Innegabili i passi avanti che il comporto ferroviario ha fatto negli anni puntando su uno sviluppo sempre più green, sempre più sicuro, sempre più attento all’esperienza di viaggio. Anche il Recovery Plan darà nuove occasioni di rilancio, soprattutto per un futuro dove i treni potranno essere completamente ad idrogeno. Come annunciato durante il convegno dedicato alle ferrovie minori e organizzato dall’Università di Siena, nel 2023 è stata annunciata la creazione della prima Hydrogen Valley, dove saranno prodotti convogli per viaggi a zero impatto ambientale.
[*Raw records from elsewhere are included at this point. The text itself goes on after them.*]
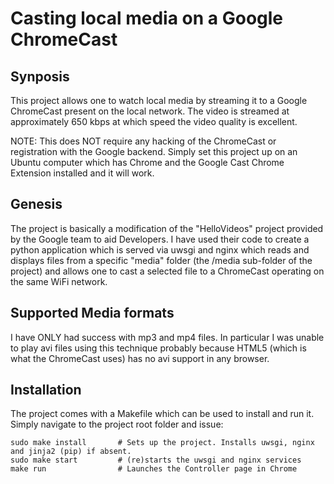 # Casting local media on a Google ChromeCast

## Synposis

This project allows one to watch local media by streaming it to a Google ChromeCast present on the local network. The video is streamed at approximately 650 kbps at which speed the video quality is excellent.

NOTE: This does NOT require any hacking of the ChromeCast or registration with the Google backend. Simply set this project up on an Ubuntu computer which has Chrome and the Google Cast Chrome Extension installed and it will work.

## Genesis 

The project is basically a modification of the "HelloVideos" project provided by the Google team to aid Developers. I have used their code to create a python application which is served via uwsgi and nginx which reads and displays files from a specific "media" folder (the /media sub-folder of the project) and allows one to cast a selected file to a ChromeCast operating on the same WiFi network.

## Supported Media formats

I have ONLY had success with mp3 and mp4 files. In particular I was unable to play avi files using this technique probably because HTML5 (which is what the ChromeCast uses) has no avi support in any browser.

## Installation

The project comes with a Makefile which can be used to install and run it. Simply navigate to the project root folder and issue:
    
    sudo make install       # Sets up the project. Installs uwsgi, nginx and jinja2 (pip) if absent.
    sudo make start         # (re)starts the uwsgi and nginx services
    make run                # Launches the Controller page in Chrome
Questo è il futuro. Un futuro che stiamo scrivendo in un presente difficile per i mezzi di trasporto. Non servono statistiche per affermare che la fiducia generale a viaggiare su un mezzo pubblico oggi è nettamente calata. La pandemia ha impattato notevolmente sulle nostre abitudini di spostamento e se eravamo riusciti a rimettere il treno al centro della mobilità quotidiana, grazie agli investimenti sui mezzi, sul materiale rotabile, ad una visione integrata bus-treno-bici, al punto da sperare in un definitivo cambio di mentalità del cittadino finalmente propenso a rinunciare al mezzo privato per un sistema di mobilità più sostenibile per la collettività, il rischio oggi è che il lavoro fatto sia anch’esso stato infettato da un virus che ci rende insicuri nel condividere lo spazio di una locomotiva con sconosciuti

È un problema che non riguarda solo i mezzi pubblici, ma anche i mezzi pubblici.
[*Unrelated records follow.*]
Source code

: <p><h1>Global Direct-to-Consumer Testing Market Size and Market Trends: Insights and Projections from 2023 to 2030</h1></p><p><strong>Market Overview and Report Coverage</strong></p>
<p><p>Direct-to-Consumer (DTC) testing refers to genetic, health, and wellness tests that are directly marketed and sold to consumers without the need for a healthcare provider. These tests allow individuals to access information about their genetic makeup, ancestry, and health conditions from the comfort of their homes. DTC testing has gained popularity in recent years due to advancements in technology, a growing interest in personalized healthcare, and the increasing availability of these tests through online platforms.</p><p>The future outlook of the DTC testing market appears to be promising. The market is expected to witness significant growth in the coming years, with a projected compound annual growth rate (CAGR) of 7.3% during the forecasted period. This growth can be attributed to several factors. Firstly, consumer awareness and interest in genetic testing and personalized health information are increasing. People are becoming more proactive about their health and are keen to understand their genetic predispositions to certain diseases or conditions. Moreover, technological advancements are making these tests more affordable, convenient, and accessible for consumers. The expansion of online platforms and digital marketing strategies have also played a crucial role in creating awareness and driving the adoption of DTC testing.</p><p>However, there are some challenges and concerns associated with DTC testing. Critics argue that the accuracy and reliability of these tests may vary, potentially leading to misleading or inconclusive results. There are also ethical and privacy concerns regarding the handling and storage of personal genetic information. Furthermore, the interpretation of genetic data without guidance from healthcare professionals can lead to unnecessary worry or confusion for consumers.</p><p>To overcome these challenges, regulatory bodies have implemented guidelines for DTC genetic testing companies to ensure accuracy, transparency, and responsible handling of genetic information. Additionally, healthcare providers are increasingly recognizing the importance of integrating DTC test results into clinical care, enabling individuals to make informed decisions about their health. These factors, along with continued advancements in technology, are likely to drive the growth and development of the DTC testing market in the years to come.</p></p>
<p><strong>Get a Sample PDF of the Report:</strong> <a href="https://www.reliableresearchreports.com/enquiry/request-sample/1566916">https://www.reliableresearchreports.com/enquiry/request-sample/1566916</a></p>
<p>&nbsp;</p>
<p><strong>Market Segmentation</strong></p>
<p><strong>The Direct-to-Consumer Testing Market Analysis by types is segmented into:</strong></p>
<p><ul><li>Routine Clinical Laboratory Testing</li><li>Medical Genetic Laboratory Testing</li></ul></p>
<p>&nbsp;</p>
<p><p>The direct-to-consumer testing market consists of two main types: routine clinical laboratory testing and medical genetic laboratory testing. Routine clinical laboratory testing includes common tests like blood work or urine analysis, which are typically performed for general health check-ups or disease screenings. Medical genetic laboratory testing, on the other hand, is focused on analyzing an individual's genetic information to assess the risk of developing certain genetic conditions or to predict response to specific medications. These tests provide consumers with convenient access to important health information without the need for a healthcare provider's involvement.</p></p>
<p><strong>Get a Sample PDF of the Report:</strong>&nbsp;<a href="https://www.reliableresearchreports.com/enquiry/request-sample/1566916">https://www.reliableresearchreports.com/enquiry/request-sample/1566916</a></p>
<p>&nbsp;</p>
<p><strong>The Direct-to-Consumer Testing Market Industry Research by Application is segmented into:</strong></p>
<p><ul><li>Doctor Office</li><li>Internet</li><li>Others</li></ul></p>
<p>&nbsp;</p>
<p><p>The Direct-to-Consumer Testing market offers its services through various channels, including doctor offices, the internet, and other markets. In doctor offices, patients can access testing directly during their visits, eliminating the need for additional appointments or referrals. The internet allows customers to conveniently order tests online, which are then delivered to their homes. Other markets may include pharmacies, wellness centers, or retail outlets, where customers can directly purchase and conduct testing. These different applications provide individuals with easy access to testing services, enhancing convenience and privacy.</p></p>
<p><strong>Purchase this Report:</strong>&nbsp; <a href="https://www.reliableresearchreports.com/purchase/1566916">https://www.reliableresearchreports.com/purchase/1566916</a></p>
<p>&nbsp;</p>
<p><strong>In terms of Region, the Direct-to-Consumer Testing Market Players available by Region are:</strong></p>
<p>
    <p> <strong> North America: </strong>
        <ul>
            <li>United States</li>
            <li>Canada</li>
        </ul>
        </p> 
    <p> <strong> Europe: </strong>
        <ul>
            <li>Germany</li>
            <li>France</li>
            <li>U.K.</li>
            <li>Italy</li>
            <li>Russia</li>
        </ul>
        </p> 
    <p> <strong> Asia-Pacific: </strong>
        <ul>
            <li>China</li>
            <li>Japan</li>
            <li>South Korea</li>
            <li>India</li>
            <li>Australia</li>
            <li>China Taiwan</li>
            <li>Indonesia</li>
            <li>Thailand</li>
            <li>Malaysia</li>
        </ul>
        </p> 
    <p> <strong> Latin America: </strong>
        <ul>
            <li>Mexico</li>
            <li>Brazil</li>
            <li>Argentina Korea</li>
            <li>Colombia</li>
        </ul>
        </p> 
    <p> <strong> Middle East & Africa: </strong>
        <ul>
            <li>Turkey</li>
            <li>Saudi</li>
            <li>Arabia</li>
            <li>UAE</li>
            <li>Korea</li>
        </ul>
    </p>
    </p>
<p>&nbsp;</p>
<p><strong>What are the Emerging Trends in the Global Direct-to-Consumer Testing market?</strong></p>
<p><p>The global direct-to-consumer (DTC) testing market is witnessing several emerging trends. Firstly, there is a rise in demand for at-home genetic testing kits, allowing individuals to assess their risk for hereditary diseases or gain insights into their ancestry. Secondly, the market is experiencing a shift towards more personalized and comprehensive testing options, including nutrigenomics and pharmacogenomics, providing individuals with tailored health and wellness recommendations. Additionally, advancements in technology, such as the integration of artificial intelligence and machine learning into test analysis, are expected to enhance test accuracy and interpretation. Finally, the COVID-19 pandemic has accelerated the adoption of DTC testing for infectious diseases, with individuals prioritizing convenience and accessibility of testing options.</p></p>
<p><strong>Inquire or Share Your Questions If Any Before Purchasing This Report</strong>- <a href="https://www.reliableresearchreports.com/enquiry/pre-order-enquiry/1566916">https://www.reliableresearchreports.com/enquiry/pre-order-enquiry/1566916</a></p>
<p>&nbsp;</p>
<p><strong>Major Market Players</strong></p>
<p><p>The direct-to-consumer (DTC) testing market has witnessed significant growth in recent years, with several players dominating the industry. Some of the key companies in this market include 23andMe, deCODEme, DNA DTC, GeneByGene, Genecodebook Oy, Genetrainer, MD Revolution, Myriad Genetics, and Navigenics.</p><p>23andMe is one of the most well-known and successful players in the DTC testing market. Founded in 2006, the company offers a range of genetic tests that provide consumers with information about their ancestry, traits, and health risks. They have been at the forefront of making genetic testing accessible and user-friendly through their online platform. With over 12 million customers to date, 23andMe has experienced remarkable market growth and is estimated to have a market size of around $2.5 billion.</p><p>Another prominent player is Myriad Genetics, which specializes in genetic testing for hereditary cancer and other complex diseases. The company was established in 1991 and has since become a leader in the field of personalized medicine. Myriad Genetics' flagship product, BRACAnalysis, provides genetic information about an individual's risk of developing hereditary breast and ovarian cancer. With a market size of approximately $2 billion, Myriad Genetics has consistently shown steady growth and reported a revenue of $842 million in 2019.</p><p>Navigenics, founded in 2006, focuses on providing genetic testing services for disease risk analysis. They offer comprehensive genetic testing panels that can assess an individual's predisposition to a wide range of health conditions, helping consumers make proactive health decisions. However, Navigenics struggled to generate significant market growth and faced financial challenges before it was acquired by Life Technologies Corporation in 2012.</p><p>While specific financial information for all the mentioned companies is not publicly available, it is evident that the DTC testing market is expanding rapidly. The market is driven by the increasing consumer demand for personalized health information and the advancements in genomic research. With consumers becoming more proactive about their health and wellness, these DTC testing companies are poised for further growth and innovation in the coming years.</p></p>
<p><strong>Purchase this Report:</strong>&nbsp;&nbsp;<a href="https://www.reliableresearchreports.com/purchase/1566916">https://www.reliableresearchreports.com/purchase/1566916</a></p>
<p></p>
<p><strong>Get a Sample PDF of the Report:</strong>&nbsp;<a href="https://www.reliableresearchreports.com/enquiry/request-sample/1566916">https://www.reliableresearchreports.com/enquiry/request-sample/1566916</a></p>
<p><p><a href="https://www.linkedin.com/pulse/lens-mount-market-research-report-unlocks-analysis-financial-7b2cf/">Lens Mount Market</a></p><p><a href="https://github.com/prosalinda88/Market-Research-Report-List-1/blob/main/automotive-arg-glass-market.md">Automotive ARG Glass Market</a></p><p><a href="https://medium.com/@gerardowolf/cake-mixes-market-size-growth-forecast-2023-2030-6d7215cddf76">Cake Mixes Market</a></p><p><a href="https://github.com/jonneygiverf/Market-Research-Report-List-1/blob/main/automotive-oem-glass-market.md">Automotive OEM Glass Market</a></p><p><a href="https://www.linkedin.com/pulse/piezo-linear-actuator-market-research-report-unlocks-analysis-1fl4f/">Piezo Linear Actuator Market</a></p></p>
Il problema è che, direbbe qualche addetto ai lavori, un Paese che non investe nella mobilità collettiva (perché magari non gli è più conveniente) o un Paese che investe ma senza risposta dalla collettività, è un Paese un po’ meno democratico. Sia nel senso di egualitario, sia perché il treno ha accompagnato ogni momento storico della nascita della democrazia.

Recente o lontana, la nostra storia è fatta anche di treni, la storia dei singoli, e la Storia di tutti.
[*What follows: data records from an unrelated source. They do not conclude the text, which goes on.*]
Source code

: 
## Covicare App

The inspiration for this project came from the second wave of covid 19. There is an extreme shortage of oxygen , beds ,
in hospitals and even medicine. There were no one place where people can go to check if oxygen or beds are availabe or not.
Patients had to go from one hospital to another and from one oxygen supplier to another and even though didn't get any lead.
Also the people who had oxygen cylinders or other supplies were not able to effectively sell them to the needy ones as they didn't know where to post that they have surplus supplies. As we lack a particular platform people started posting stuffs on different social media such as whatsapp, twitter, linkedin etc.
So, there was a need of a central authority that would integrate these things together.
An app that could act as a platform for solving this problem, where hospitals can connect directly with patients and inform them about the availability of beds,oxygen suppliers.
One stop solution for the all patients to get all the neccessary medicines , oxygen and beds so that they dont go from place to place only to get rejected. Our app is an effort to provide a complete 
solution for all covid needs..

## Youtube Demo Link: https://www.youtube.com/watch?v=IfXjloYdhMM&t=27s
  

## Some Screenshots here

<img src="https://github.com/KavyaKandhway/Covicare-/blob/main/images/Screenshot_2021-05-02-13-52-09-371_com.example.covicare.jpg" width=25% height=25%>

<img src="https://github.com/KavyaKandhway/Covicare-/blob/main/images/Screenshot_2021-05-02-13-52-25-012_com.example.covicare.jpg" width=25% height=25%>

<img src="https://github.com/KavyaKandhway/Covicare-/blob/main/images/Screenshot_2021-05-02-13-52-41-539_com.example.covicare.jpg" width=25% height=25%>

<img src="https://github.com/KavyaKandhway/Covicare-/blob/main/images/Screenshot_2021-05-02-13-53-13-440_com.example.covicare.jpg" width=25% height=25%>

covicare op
Il treno ritorna in alcuni dei momenti più bui e significativi del Novecento, la strage del 2 agosto 1980, l’attentato dell’Italicus. Il treno però è stato anche al centro di momenti di grande progresso del Paese, si pensi a quel progetto che la FIAT completò all’inizio del 1969 e che il mondo conobbe con il nome di “Pendolino”. In Toscana, a Montarioso, sul finire degli anni Quaranta era in corso d’opera il tunnel ferroviario più lungo d’Italia con i suoi 1516 metri d’estensione. E poi ci sono i treni d’epoca con quelle livree che sembrano libri di storia. Il nostro attaccamento ai treni è così forte che abbiamo deciso di recuperare le vecchie linee minori dando loro nuova vita grazie ai treni storici, volano per un turismo più sostenibile. Qui in Toscana il Treno Natura richiama amanti e appassionati da ogni parte d’Italia e anche da fuori Italia. Il Covid ha ridotto sensibilmente i viaggi ma è pronto a ripartire, alla scoperta di luoghi e tesori della nostra toscana.

Pensare al treno è tutto questo, è un viaggio senza tempo. Sono luoghi del cuore, accolgono e lasciano andare. Luoghi di abbracci, di pensieri, di letture e di ricordi. Speriamo che il Covid, tra le varie abitudini che ci ha tolto, non ci abitui anche a fare a meno dei treni, “luoghi perfetti per gli addii”.